- _Dataset_
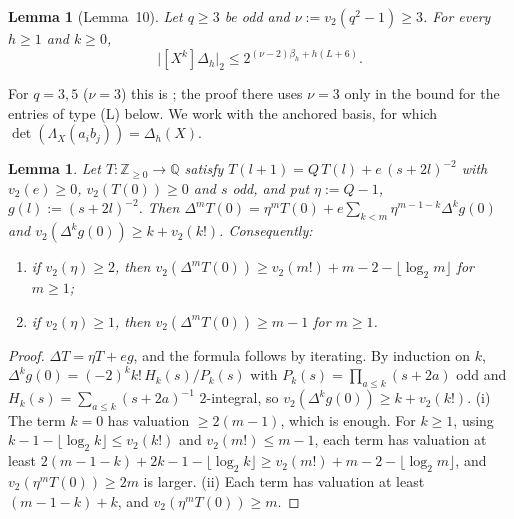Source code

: \documentclass[11pt]{amsart}
\newtheorem{lemma}[theorem]{Lemma}
\theoremstyle{definition}
\theoremstyle{remark}
\numberwithin{equation}{section}
\newcommand{\ZZ}{\mathbb{Z}}
\newcommand{\QQ}{\mathbb{Q}}
\begin{document}
\begin{lemma}[Lemma~10]\label{lem:twoA}
Let $q\ge3$ be odd and $\nu:=v_2(q^2-1)\ge3$. For every $h\ge1$ and $k\ge0$,
\[
  \bigl|[X^k]\Delta_h\bigr|_2\le2^{(\nu-2)\beta_h+h(L+6)} .
\]
\end{lemma}

For $q=3,5$ ($\nu=3$) this is \cite[Lemma~5.3]{Chi2Paper}; the proof there uses $\nu=3$ only in the bound for the entries
of type (L) below. We work with the anchored basis, for which $\det(\Lambda_X(a_ib_j))=\Delta_h(X)$.

\begin{lemma}\label{lem:fdseq}
Let $T\colon\ZZ_{\ge0}\to\QQ$ satisfy $T(l+1)=Q\,T(l)+e\,(s+2l)^{-2}$ with $v_2(e)\ge0$, $v_2(T(0))\ge0$ and $s$ odd, and
put $\eta:=Q-1$, $g(l):=(s+2l)^{-2}$. Then $\Delta^mT(0)=\eta^mT(0)+e\sum_{k<m}\eta^{m-1-k}\Delta^kg(0)$ and
$v_2(\Delta^kg(0))\ge k+v_2(k!)$. Consequently:
\begin{enumerate}
\item if $v_2(\eta)\ge2$, then $v_2(\Delta^mT(0))\ge v_2(m!)+m-2-\lfloor\log_2m\rfloor$ for $m\ge1$;
\item if $v_2(\eta)\ge1$, then $v_2(\Delta^mT(0))\ge m-1$ for $m\ge1$.
\end{enumerate}
\end{lemma}

\begin{proof}
$\Delta T=\eta T+eg$, and the formula follows by iterating. By induction on $k$,
$\Delta^kg(0)=(-2)^kk!\,H_k(s)/P_k(s)$ with $P_k(s)=\prod_{a\le k}(s+2a)$ odd and $H_k(s)=\sum_{a\le k}(s+2a)^{-1}$
$2$-integral, so $v_2(\Delta^kg(0))\ge k+v_2(k!)$. (i) The term $k=0$ has valuation $\ge2(m-1)$, which is enough. For
$k\ge1$, using $k-1-\lfloor\log_2k\rfloor\le v_2(k!)$ and $v_2(m!)\le m-1$, each term has valuation at least $2(m-1-k)+2k-1-\lfloor\log_2k\rfloor\ge v_2(m!)+m-2-\lfloor\log_2m\rfloor$, and
$v_2(\eta^mT(0))\ge2m$ is larger. (ii) Each term has valuation at least $(m-1-k)+k$, and $v_2(\eta^mT(0))\ge m$.
\end{proof}
\end{document}
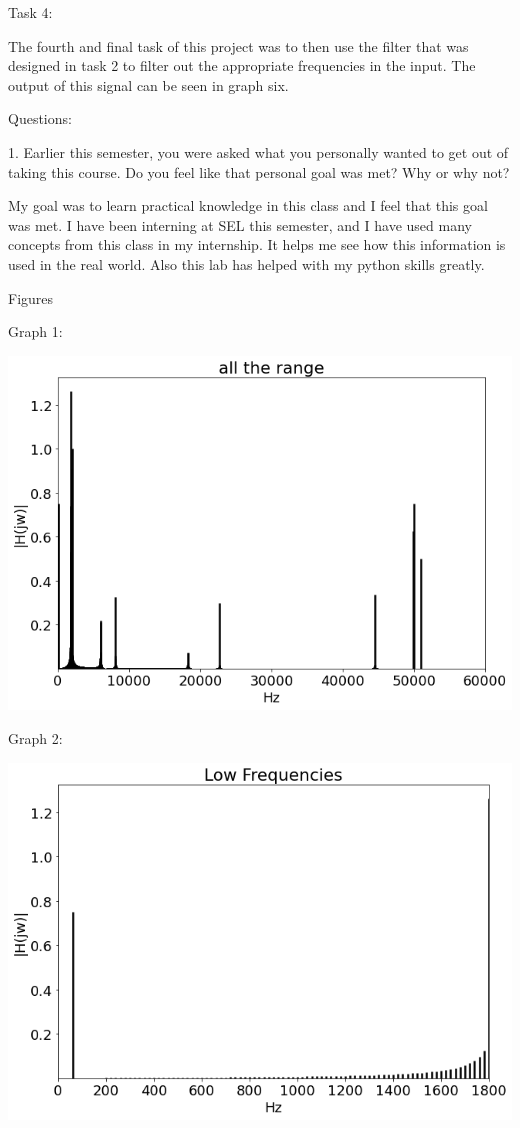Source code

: \documentclass[nobib]{MSword}
\begin{document}
\begin{center}
    Task 4:
\end{center}
The fourth and final task of this project was to then use the filter that was designed in task 2 to filter out the appropriate frequencies in the input. The output of this signal can be seen in graph six.

\begin{center}
    Questions:
\end{center}

1. Earlier this semester, you were asked what you personally wanted to get out of taking this
course. Do you feel like that personal goal was met? Why or why not?

My goal was to learn practical knowledge in this class and I feel that this goal was met. I have been interning at SEL this semester, and I have used many concepts from this class in my internship. It helps me see how this information is used in the real world. Also this lab has helped with my python skills greatly.

\begin{center}
    Figures
\end{center}

Graph 1:

\includegraphics[scale = 0.6]
{txt/Lab12GraphAll.png}

Graph 2:

\includegraphics[scale = 0.6]
{txt/Lab12Graph2.png}
\end{document}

- _What you need to do_
The word "term" may appear on some lines of these records; state how many such lines there are, and nothing else.

- _Result for this exercise_
3